▶ DATA FOR ANALYSIS:
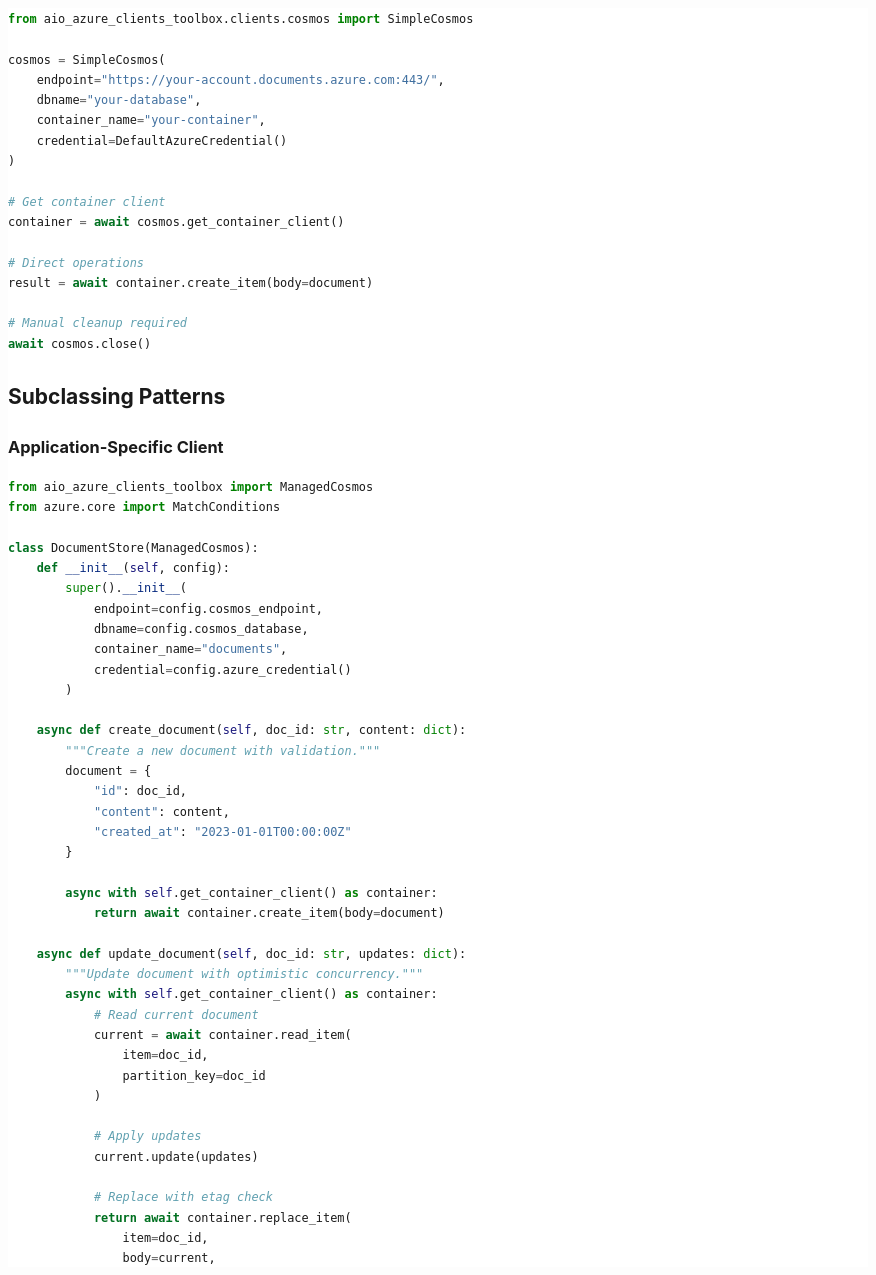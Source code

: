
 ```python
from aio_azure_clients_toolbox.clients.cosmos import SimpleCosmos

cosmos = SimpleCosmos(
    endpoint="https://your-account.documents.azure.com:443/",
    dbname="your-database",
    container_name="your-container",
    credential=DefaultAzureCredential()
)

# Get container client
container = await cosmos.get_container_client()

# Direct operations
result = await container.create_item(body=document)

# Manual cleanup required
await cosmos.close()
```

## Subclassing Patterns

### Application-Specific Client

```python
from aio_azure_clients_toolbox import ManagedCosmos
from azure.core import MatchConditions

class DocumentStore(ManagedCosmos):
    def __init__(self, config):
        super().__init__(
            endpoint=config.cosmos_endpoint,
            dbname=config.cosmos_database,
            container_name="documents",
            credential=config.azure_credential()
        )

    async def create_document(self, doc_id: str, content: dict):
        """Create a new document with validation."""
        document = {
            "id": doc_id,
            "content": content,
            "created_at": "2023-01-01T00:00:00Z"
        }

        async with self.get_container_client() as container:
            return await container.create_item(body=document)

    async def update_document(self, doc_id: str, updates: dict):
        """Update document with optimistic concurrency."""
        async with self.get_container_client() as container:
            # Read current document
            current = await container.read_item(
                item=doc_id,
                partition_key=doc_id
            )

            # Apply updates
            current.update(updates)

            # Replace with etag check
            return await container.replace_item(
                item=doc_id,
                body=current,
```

--

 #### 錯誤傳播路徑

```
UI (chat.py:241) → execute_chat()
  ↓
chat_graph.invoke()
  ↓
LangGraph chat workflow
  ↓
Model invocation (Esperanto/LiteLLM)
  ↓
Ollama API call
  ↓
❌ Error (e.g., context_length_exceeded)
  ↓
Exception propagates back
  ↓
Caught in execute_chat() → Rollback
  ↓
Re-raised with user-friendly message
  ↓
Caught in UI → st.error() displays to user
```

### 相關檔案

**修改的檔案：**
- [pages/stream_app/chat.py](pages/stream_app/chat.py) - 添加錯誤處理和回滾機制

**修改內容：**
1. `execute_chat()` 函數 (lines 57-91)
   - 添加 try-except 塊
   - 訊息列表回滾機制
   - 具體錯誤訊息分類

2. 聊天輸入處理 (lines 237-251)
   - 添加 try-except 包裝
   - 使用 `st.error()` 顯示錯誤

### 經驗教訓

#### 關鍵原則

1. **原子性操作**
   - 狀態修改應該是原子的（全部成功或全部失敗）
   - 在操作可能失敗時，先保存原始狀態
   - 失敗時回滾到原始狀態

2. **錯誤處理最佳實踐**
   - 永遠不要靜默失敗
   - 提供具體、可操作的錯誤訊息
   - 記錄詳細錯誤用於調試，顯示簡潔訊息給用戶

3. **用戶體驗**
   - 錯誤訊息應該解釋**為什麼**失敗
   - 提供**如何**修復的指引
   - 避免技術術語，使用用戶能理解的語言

▶ TASK OBJECTIVE:
In the data above, retype exactly and only the lines between the one holding "- 狀態修改應該是原子的（全部成功或全部失敗）" and the one holding "- 避免技術術語，使用用戶能理解的語言", inclusive.

▶ EXERCISE RESULT:
   - 狀態修改應該是原子的（全部成功或全部失敗）
   - 在操作可能失敗時，先保存原始狀態
   - 失敗時回滾到原始狀態

2. **錯誤處理最佳實踐**
   - 永遠不要靜默失敗
   - 提供具體、可操作的錯誤訊息
   - 記錄詳細錯誤用於調試，顯示簡潔訊息給用戶

3. **用戶體驗**
   - 錯誤訊息應該解釋**為什麼**失敗
   - 提供**如何**修復的指引
   - 避免技術術語，使用用戶能理解的語言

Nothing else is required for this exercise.